Gaul or Giant, Lesser Attalid Monument
Unknown Greek Artist
ca. 200 - 150 BCE
2nd century BCE
29 x 19 x 8.5 in. (73.66 x 48.26 x 21.59 cm)
Medium and Support:
Gift of the Metropolitan Museum of Art, 2004
Not on view.
Fairfield University's plaster cast of the Gaul or Giant from the Lesser Attalid Dedication is traditionally dated to 150 BCE, however, an earlier date of ca. 200 BCE has also been proposed. This sculptural group was installed along the south wall of the Acropolis as a commission by Attalos, the ruler of Pergamon. Known as the Lesser Attalid Dedication, each sculpture in the group commemorates a great Greek victory both mythological and historical. Figures represent the war of the Giants, the battle against the Amazons, the deed of the Athenians at Marathon, and the defeat of the Gauls in Mysia.

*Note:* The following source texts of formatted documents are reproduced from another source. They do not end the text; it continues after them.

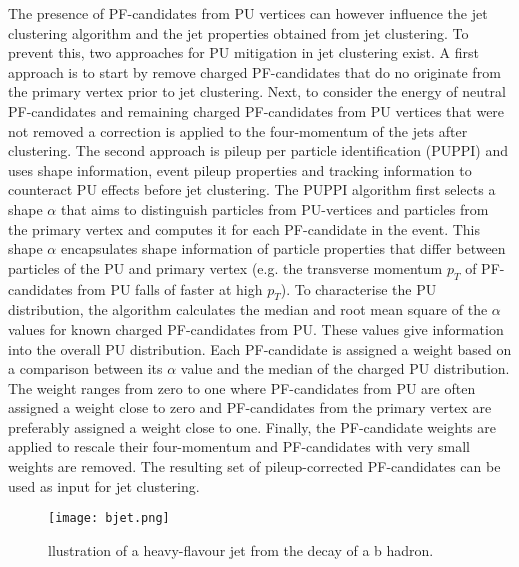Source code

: The presence of PF-candidates from PU vertices can however influence the jet clustering algorithm and the jet properties obtained from jet clustering. To prevent this, two approaches for PU mitigation in jet clustering exist. A first approach is to start by remove charged PF-candidates that do no originate from the primary vertex prior to jet clustering. Next, to consider the energy of neutral PF-candidates and remaining charged PF-candidates from PU vertices that were not removed a correction is applied to the four-momentum of the jets after clustering. The second approach is pileup per particle identification (PUPPI)\cite{Bertolini_2014} and uses shape information, event pileup properties and tracking information to counteract PU effects before jet clustering. The PUPPI algorithm first selects a shape $\alpha$ that aims to distinguish particles from PU-vertices and particles from the primary vertex and computes it for each PF-candidate in the event. This shape $\alpha$ encapsulates shape information of particle properties that differ between particles of the PU and primary vertex (e.g. the transverse momentum $p_T$ of PF-candidates from PU falls of faster at high $p_T$). To characterise the PU distribution, the algorithm calculates the median and root mean square of the $\alpha$ values for known charged PF-candidates from PU. These values give information into the overall PU distribution. Each PF-candidate is assigned a weight based on a comparison between its $\alpha$ value and the median of the charged PU distribution. The weight ranges from zero to one where PF-candidates from PU are often assigned a weight close to zero and PF-candidates from the primary vertex are preferably assigned a weight close to one. Finally, the PF-candidate weights are applied to rescale their four-momentum and PF-candidates with very small weights are removed. The resulting set of pileup-corrected PF-candidates can be used as input for jet clustering. \\
\begin{wrapfigure}{r}{0.55\textwidth}
    \texttt{[image: bjet.png]}
    \caption{llustration of a heavy-flavour jet from the decay of a b hadron.\cite{Sirunyan_2018}}
    \label{Fig:Bjet}
\end{wrapfigure}
\\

The style of the Lesser Attalid Dedication perpetuates the style of the larger Attalid figures from the Great Altar at Pergamon. Each of the figures in the Dedication is approximately two-thirds life-sized, emphasizing his or her ultimate defeat. Fairfield's cast of a Gaul or giant is even smaller, standing only 2'6" tall. Twelve different sculptures of Gauls have been attributed to the Lesser Attalid Dedication; thus, if there were equal numbers of Giants, Persians and Amazons, as art historians suggests there were, the Lesser Attalid Dedication may have well contained more than 50 sculptures.